Chunk metadata: do not skip this
Every chunk should carry metadata. At minimum:
chunk_metadata = {
"source_file": "warranty_policy_2026.pdf",
"source_page": 12,
"section_path": "Warranty / Limitations / Geographic Exclusions",
"heading_h1": "Warranty",
"heading_h2": "Limitations",
"heading_h3": "Geographic Exclusions",
"char_offset_start": 14802,
"char_offset_end": 15401,
}
The reason is recovery, not retrieval. When a user asks “where did you get this answer?” you need to point to a page. When you need to debug a bad answer you need to find the original chunk in the source document. When the source PDF is updated you need to know which chunks to invalidate.
The cost is a few extra fields per chunk. The benefit is the difference between a debuggable RAG system and an opaque one.
Common mistakes
A handful of things we have seen go wrong:
Splitting on
\n\nonly. PDF extractors that produce flat text without preserved structure put double-newlines everywhere — between every line on a poorly-extracted page. Recursive splitters then produce 4-token chunks. Verify the extractor preserves paragraph structure before tuning the splitter.No overlap on fixed-size chunks. Zero overlap means an answer that straddles a boundary is unfindable. 10-15% is the standard range; below 10% recall starts dropping; above 20% you mostly waste embedding cost.
Stripping headings from chunks. Some pipelines normalize text by removing markdown markers, which destroys the heading information needed for downstream filtering and citation. Strip markup for display, not for indexing.
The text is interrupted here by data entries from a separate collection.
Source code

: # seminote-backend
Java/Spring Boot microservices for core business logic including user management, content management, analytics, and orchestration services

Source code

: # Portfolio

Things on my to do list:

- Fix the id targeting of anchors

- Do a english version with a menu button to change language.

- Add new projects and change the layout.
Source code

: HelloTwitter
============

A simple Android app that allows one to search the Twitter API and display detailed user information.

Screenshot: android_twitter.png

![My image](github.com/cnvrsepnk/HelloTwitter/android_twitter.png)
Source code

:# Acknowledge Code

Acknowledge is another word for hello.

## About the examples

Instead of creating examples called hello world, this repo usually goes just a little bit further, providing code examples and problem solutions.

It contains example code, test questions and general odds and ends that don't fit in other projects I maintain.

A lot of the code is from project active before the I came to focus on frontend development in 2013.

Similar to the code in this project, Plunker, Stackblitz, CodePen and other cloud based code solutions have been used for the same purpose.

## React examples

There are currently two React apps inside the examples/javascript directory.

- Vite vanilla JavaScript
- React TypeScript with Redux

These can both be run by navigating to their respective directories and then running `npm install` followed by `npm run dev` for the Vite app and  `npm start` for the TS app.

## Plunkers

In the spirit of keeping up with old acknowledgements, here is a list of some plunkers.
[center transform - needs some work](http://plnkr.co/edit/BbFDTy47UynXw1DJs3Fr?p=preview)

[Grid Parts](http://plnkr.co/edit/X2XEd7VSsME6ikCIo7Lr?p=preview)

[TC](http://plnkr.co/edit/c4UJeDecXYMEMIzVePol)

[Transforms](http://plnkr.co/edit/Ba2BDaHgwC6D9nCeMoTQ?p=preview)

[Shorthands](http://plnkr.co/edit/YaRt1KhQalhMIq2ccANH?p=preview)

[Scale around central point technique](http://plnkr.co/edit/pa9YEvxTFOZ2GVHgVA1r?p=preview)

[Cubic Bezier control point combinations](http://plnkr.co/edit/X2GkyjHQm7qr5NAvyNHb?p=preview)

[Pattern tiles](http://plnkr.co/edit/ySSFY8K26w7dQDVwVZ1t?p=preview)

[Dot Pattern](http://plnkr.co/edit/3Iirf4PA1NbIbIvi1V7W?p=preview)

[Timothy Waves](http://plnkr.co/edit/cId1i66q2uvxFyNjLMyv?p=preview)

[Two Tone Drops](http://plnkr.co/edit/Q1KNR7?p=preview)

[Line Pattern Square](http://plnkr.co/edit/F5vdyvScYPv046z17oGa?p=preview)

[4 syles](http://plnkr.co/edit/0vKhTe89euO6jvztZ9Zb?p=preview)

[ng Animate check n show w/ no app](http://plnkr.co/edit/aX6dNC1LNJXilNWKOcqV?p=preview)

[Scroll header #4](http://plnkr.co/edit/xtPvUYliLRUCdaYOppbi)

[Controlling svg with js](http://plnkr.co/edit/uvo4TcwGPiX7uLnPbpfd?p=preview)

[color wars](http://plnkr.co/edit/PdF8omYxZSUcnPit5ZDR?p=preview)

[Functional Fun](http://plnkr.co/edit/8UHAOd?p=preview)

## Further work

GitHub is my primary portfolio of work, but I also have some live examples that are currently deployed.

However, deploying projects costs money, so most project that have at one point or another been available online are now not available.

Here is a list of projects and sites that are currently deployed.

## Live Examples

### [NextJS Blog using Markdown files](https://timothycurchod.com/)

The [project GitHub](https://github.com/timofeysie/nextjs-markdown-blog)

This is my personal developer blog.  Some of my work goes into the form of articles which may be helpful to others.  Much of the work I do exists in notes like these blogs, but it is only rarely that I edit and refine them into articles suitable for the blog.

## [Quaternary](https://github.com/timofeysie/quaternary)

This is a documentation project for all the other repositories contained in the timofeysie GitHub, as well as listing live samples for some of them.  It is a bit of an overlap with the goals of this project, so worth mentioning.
Treating tables as text. A table chunked as a sequence of pipe-delimited rows looks meaningless to an embedding model. Either preserve the entire table as a single chunk (and let the LLM read it) or extract row-level facts as natural-language sentences. The table extraction post covers the structured option.
Forgetting to deduplicate. Overlapping chunks produce near-duplicate retrieval results. Either deduplicate before retrieval (slow) or post-rerank with diversity (better).
Putting it together
A complete heading-first pipeline:
def index_pdf(pdf_path, embedder, vector_store):
markdown = extract_to_markdown(pdf_path) # pdfmux, marker, docling
chunks = heading_chunks(markdown, target_tokens=600, overlap_pct=0.15)
for chunk in chunks:
meta = parse_metadata(chunk, source=pdf_path)
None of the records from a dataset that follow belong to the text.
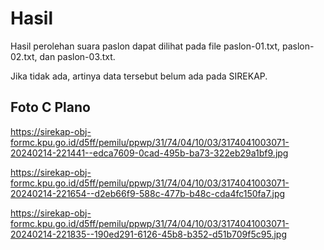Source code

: # Hasil

Hasil perolehan suara paslon dapat dilihat pada file paslon-01.txt, paslon-02.txt, dan paslon-03.txt.

Jika tidak ada, artinya data tersebut belum ada pada SIREKAP.

## Foto C Plano

https://sirekap-obj-formc.kpu.go.id/d5ff/pemilu/ppwp/31/74/04/10/03/3174041003071-20240214-221441--edca7609-0cad-495b-ba73-322eb29a1bf9.jpg

https://sirekap-obj-formc.kpu.go.id/d5ff/pemilu/ppwp/31/74/04/10/03/3174041003071-20240214-221654--d2eb66f9-588c-477b-b48c-cda4fc150fa7.jpg

https://sirekap-obj-formc.kpu.go.id/d5ff/pemilu/ppwp/31/74/04/10/03/3174041003071-20240214-221835--190ed291-6126-45b8-b352-d51b709f5c95.jpg
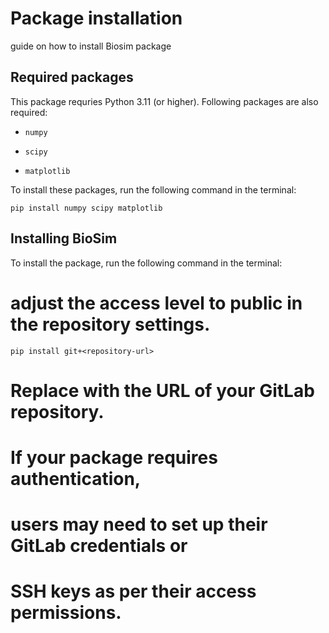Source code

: 
Package installation
====================
guide on how to install Biosim package


Required packages
-----------------
This package requries Python 3.11 (or higher). 
Following packages are also required:     
-     numpy
-     scipy
-     matplotlib

To install these packages, run the following command in the terminal:
    
    pip install numpy scipy matplotlib

Installing BioSim
--------------------
To install the package, run the following command in the terminal:

# adjust the access level to public in the repository settings.
    pip install git+<repository-url>

# Replace <repository-url> with the URL of your GitLab repository.

# If your package requires authentication, 
# users may need to set up their GitLab credentials or 
# SSH keys as per their access permissions.
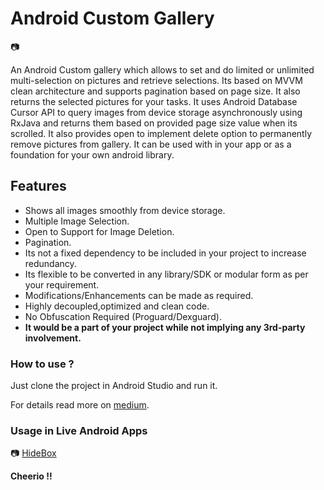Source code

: # Android Custom Gallery

:camera:

An Android Custom gallery which allows to set and do limited or unlimited multi-selection on pictures and retrieve selections. Its based on MVVM clean architecture and supports pagination based on page size.
It also returns the selected pictures for your tasks. It uses Android Database Cursor API to query images from device storage asynchronously using RxJava and returns them based on provided page size value when its scrolled.
It also provides open to implement delete option to permanently remove pictures from gallery.
It can be used with in your app or as a foundation for your own android library.

## Features
 - Shows all images smoothly from device storage.
 - Multiple Image Selection.
 - Open to Support for Image Deletion.
 - Pagination.
 - Its not a fixed dependency to be included in your project to increase redundancy.
 - Its flexible to be converted in any library/SDK or modular form as per your requirement.
 - Modifications/Enhancements can be made as required.
 - Highly decoupled,optimized and clean code.
 - No Obfuscation Required (Proguard/Dexguard).
 - **It would be a part of your project while not implying any 3rd-party involvement.**
 
 ### How to use ?
   
   Just clone the project in Android Studio and run it. 
  
   For details read more on [medium](https://android.jlelse.eu/custom-gallery-for-android-af2437b227da).
     
 ### Usage in Live Android Apps
    
 :camera: [HideBox](https://play.google.com/store/apps/details?id=com.hidebox.mobileapp) 
 
 



**Cheerio !!**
embedding = embedder.encode(chunk["text"])
vector_store.upsert(
id=meta["chunk_id"],
embedding=embedding,
metadata=meta,
content=chunk["text"],
)
The structure is boring on purpose. The chunking strategy does most of the heavy lifting; the rest of the pipeline can be the default for whatever framework you use. We have a worked example with LlamaIndex in the LlamaIndex loader post and a parallel one with LangChain in the LangChain integration post.
Summary
Heading-based chunking with a fixed-size fallback is the right default for PDF-backed RAG. It improves retrieval recall by 12-18% over naive fixed-size on structured documents and costs almost nothing extra to implement. Semantic boundary detection is a real technique but its 2-point recall gain over heading-based chunking rarely justifies a 6-18x preprocessing slowdown. The two things that matter most are (1) using an extractor that preserves heading structure and (2) carrying section context into every sub-chunk you split out. Everything else is tuning.